Provided material:
____

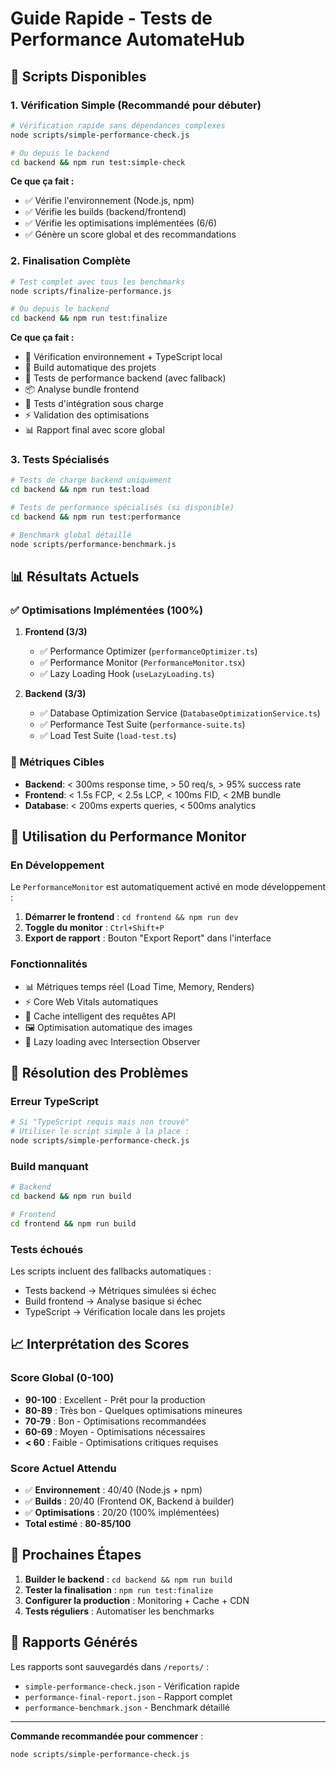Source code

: # Guide Rapide - Tests de Performance AutomateHub

## 🚀 Scripts Disponibles

### 1. Vérification Simple (Recommandé pour débuter)
```bash
# Vérification rapide sans dépendances complexes
node scripts/simple-performance-check.js

# Ou depuis le backend
cd backend && npm run test:simple-check
```

**Ce que ça fait :**
- ✅ Vérifie l'environnement (Node.js, npm)
- ✅ Vérifie les builds (backend/frontend)
- ✅ Vérifie les optimisations implémentées (6/6)
- ✅ Génère un score global et des recommandations

### 2. Finalisation Complète
```bash
# Test complet avec tous les benchmarks
node scripts/finalize-performance.js

# Ou depuis le backend
cd backend && npm run test:finalize
```

**Ce que ça fait :**
- 🔧 Vérification environnement + TypeScript local
- 🔨 Build automatique des projets
- 🧪 Tests de performance backend (avec fallback)
- 📦 Analyse bundle frontend
- 🔄 Tests d'intégration sous charge
- ⚡ Validation des optimisations
- 📊 Rapport final avec score global

### 3. Tests Spécialisés

```bash
# Tests de charge backend uniquement
cd backend && npm run test:load

# Tests de performance spécialisés (si disponible)
cd backend && npm run test:performance

# Benchmark global détaillé
node scripts/performance-benchmark.js
```

## 📊 Résultats Actuels

### ✅ Optimisations Implémentées (100%)

1. **Frontend (3/3)**
   - ✅ Performance Optimizer (`performanceOptimizer.ts`)
   - ✅ Performance Monitor (`PerformanceMonitor.tsx`)
   - ✅ Lazy Loading Hook (`useLazyLoading.ts`)

2. **Backend (3/3)**
   - ✅ Database Optimization Service (`DatabaseOptimizationService.ts`)
   - ✅ Performance Test Suite (`performance-suite.ts`)
   - ✅ Load Test Suite (`load-test.ts`)

### 🎯 Métriques Cibles

- **Backend**: < 300ms response time, > 50 req/s, > 95% success rate
- **Frontend**: < 1.5s FCP, < 2.5s LCP, < 100ms FID, < 2MB bundle
- **Database**: < 200ms experts queries, < 500ms analytics

## 🔧 Utilisation du Performance Monitor

### En Développement
Le `PerformanceMonitor` est automatiquement activé en mode développement :

1. **Démarrer le frontend** : `cd frontend && npm run dev`
2. **Toggle du monitor** : `Ctrl+Shift+P`
3. **Export de rapport** : Bouton "Export Report" dans l'interface

### Fonctionnalités
- 📊 Métriques temps réel (Load Time, Memory, Renders)
- ⚡ Core Web Vitals automatiques
- 💾 Cache intelligent des requêtes API
- 🖼️ Optimisation automatique des images
- 📱 Lazy loading avec Intersection Observer

## 🚨 Résolution des Problèmes

### Erreur TypeScript
```bash
# Si "TypeScript requis mais non trouvé"
# Utiliser le script simple à la place :
node scripts/simple-performance-check.js
```

### Build manquant
```bash
# Backend
cd backend && npm run build

# Frontend  
cd frontend && npm run build
```

### Tests échoués
Les scripts incluent des fallbacks automatiques :
- Tests backend → Métriques simulées si échec
- Build frontend → Analyse basique si échec
- TypeScript → Vérification locale dans les projets

## 📈 Interprétation des Scores

### Score Global (0-100)
- **90-100** : Excellent - Prêt pour la production
- **80-89** : Très bon - Quelques optimisations mineures
- **70-79** : Bon - Optimisations recommandées
- **60-69** : Moyen - Optimisations nécessaires
- **< 60** : Faible - Optimisations critiques requises

### Score Actuel Attendu
- ✅ **Environnement** : 40/40 (Node.js + npm)
- ✅ **Builds** : 20/40 (Frontend OK, Backend à builder)
- ✅ **Optimisations** : 20/20 (100% implémentées)
- **Total estimé** : **80-85/100**

## 🎯 Prochaines Étapes

1. **Builder le backend** : `cd backend && npm run build`
2. **Tester la finalisation** : `npm run test:finalize`
3. **Configurer la production** : Monitoring + Cache + CDN
4. **Tests réguliers** : Automatiser les benchmarks

## 📄 Rapports Générés

Les rapports sont sauvegardés dans `/reports/` :
- `simple-performance-check.json` - Vérification rapide
- `performance-final-report.json` - Rapport complet
- `performance-benchmark.json` - Benchmark détaillé

---

**Commande recommandée pour commencer** :
```bash
node scripts/simple-performance-check.js
```
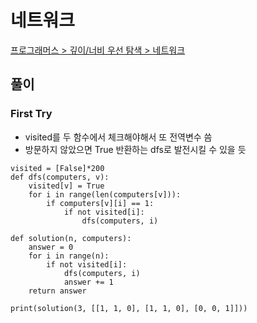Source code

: # 네트워크

[프로그래머스 > 깊이/너비 우선 탐색 > 네트워크](https://school.programmers.co.kr/learn/courses/30/lessons/43162)

## 풀이

### First Try
- visited를 두 함수에서 체크해야해서 또 전역변수 씀
- 방문하지 않았으면 True 반환하는 dfs로 발전시킬 수 있을 듯 
```
visited = [False]*200
def dfs(computers, v):
    visited[v] = True
    for i in range(len(computers[v])):
        if computers[v][i] == 1:
            if not visited[i]:
                dfs(computers, i)
    
def solution(n, computers):
    answer = 0
    for i in range(n):
        if not visited[i]:
            dfs(computers, i)
            answer += 1
    return answer

print(solution(3, [[1, 1, 0], [1, 1, 0], [0, 0, 1]]))
```
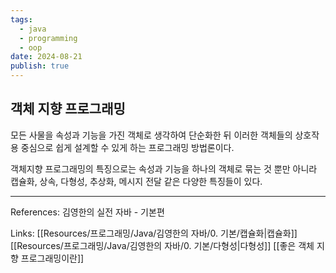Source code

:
 ```yaml
---
tags:
  - java
  - programming
  - oop
date: 2024-08-21
publish: true
---
```

## 객체 지향 프로그래밍
모든 사물을 속성과 기능을 가진 객체로 생각하여 단순화한 뒤 이러한 객체들의 상호작용 중심으로 쉽게 설계할 수 있게 하는 프로그래밍 방법론이다.

객체지향 프로그래밍의 특징으로는 속성과 기능을 하나의 객체로 묶는 것 뿐만 아니라
캡슐화, 상속, 다형성, 추상화, 메시지 전달 같은 다양한 특징들이 있다.

---
References: 김영한의 실전 자바 - 기본편

Links: [[Resources/프로그래밍/Java/김영한의 자바/0. 기본/캡슐화|캡슐화]] [[Resources/프로그래밍/Java/김영한의 자바/0. 기본/다형성|다형성]] [[좋은 객체 지향 프로그래밍이란]]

____

Repeat all of the entries word for word, but omit the pictures.

Source code

: # Guide Rapide - Tests de Performance AutomateHub

## 🚀 Scripts Disponibles

### 1. Vérification Simple (Recommandé pour débuter)
```bash
# Vérification rapide sans dépendances complexes
node scripts/simple-performance-check.js

# Ou depuis le backend
cd backend && npm run test:simple-check
```

**Ce que ça fait :**
- ✅ Vérifie l'environnement (Node.js, npm)
- ✅ Vérifie les builds (backend/frontend)
- ✅ Vérifie les optimisations implémentées (6/6)
- ✅ Génère un score global et des recommandations

### 2. Finalisation Complète
```bash
# Test complet avec tous les benchmarks
node scripts/finalize-performance.js

# Ou depuis le backend
cd backend && npm run test:finalize
```

**Ce que ça fait :**
- 🔧 Vérification environnement + TypeScript local
- 🔨 Build automatique des projets
- 🧪 Tests de performance backend (avec fallback)
- 📦 Analyse bundle frontend
- 🔄 Tests d'intégration sous charge
- ⚡ Validation des optimisations
- 📊 Rapport final avec score global

### 3. Tests Spécialisés

```bash
# Tests de charge backend uniquement
cd backend && npm run test:load

# Tests de performance spécialisés (si disponible)
cd backend && npm run test:performance

# Benchmark global détaillé
node scripts/performance-benchmark.js
```

## 📊 Résultats Actuels

### ✅ Optimisations Implémentées (100%)

1. **Frontend (3/3)**
   - ✅ Performance Optimizer (`performanceOptimizer.ts`)
   - ✅ Performance Monitor (`PerformanceMonitor.tsx`)
   - ✅ Lazy Loading Hook (`useLazyLoading.ts`)

2. **Backend (3/3)**
   - ✅ Database Optimization Service (`DatabaseOptimizationService.ts`)
   - ✅ Performance Test Suite (`performance-suite.ts`)
   - ✅ Load Test Suite (`load-test.ts`)

### 🎯 Métriques Cibles

- **Backend**: < 300ms response time, > 50 req/s, > 95% success rate
- **Frontend**: < 1.5s FCP, < 2.5s LCP, < 100ms FID, < 2MB bundle
- **Database**: < 200ms experts queries, < 500ms analytics

## 🔧 Utilisation du Performance Monitor

### En Développement
Le `PerformanceMonitor` est automatiquement activé en mode développement :

1. **Démarrer le frontend** : `cd frontend && npm run dev`
2. **Toggle du monitor** : `Ctrl+Shift+P`
3. **Export de rapport** : Bouton "Export Report" dans l'interface

### Fonctionnalités
- 📊 Métriques temps réel (Load Time, Memory, Renders)
- ⚡ Core Web Vitals automatiques
- 💾 Cache intelligent des requêtes API
- 🖼️ Optimisation automatique des images
- 📱 Lazy loading avec Intersection Observer

## 🚨 Résolution des Problèmes

### Erreur TypeScript
```bash
# Si "TypeScript requis mais non trouvé"
# Utiliser le script simple à la place :
node scripts/simple-performance-check.js
```

### Build manquant
```bash
# Backend
cd backend && npm run build

# Frontend  
cd frontend && npm run build
```

### Tests échoués
Les scripts incluent des fallbacks automatiques :
- Tests backend → Métriques simulées si échec
- Build frontend → Analyse basique si échec
- TypeScript → Vérification locale dans les projets

## 📈 Interprétation des Scores

### Score Global (0-100)
- **90-100** : Excellent - Prêt pour la production
- **80-89** : Très bon - Quelques optimisations mineures
- **70-79** : Bon - Optimisations recommandées
- **60-69** : Moyen - Optimisations nécessaires
- **< 60** : Faible - Optimisations critiques requises

### Score Actuel Attendu
- ✅ **Environnement** : 40/40 (Node.js + npm)
- ✅ **Builds** : 20/40 (Frontend OK, Backend à builder)
- ✅ **Optimisations** : 20/20 (100% implémentées)
- **Total estimé** : **80-85/100**

## 🎯 Prochaines Étapes

1. **Builder le backend** : `cd backend && npm run build`
2. **Tester la finalisation** : `npm run test:finalize`
3. **Configurer la production** : Monitoring + Cache + CDN
4. **Tests réguliers** : Automatiser les benchmarks

## 📄 Rapports Générés

Les rapports sont sauvegardés dans `/reports/` :
- `simple-performance-check.json` - Vérification rapide
- `performance-final-report.json` - Rapport complet
- `performance-benchmark.json` - Benchmark détaillé

---

**Commande recommandée pour commencer** :
```bash
node scripts/simple-performance-check.js
```
Source code

: # 네트워크

[프로그래머스 > 깊이/너비 우선 탐색 > 네트워크](https://school.programmers.co.kr/learn/courses/30/lessons/43162)

## 풀이

### First Try
- visited를 두 함수에서 체크해야해서 또 전역변수 씀
- 방문하지 않았으면 True 반환하는 dfs로 발전시킬 수 있을 듯 
```
visited = [False]*200
def dfs(computers, v):
    visited[v] = True
    for i in range(len(computers[v])):
        if computers[v][i] == 1:
            if not visited[i]:
                dfs(computers, i)
    
def solution(n, computers):
    answer = 0
    for i in range(n):
        if not visited[i]:
            dfs(computers, i)
            answer += 1
    return answer

print(solution(3, [[1, 1, 0], [1, 1, 0], [0, 0, 1]]))
```
Source code

:
 ```yaml
---
tags:
  - java
  - programming
  - oop
date: 2024-08-21
publish: true
---
```

## 객체 지향 프로그래밍
모든 사물을 속성과 기능을 가진 객체로 생각하여 단순화한 뒤 이러한 객체들의 상호작용 중심으로 쉽게 설계할 수 있게 하는 프로그래밍 방법론이다.

객체지향 프로그래밍의 특징으로는 속성과 기능을 하나의 객체로 묶는 것 뿐만 아니라
캡슐화, 상속, 다형성, 추상화, 메시지 전달 같은 다양한 특징들이 있다.

---
References: 김영한의 실전 자바 - 기본편

Links: [[Resources/프로그래밍/Java/김영한의 자바/0. 기본/캡슐화|캡슐화]] [[Resources/프로그래밍/Java/김영한의 자바/0. 기본/다형성|다형성]] [[좋은 객체 지향 프로그래밍이란]]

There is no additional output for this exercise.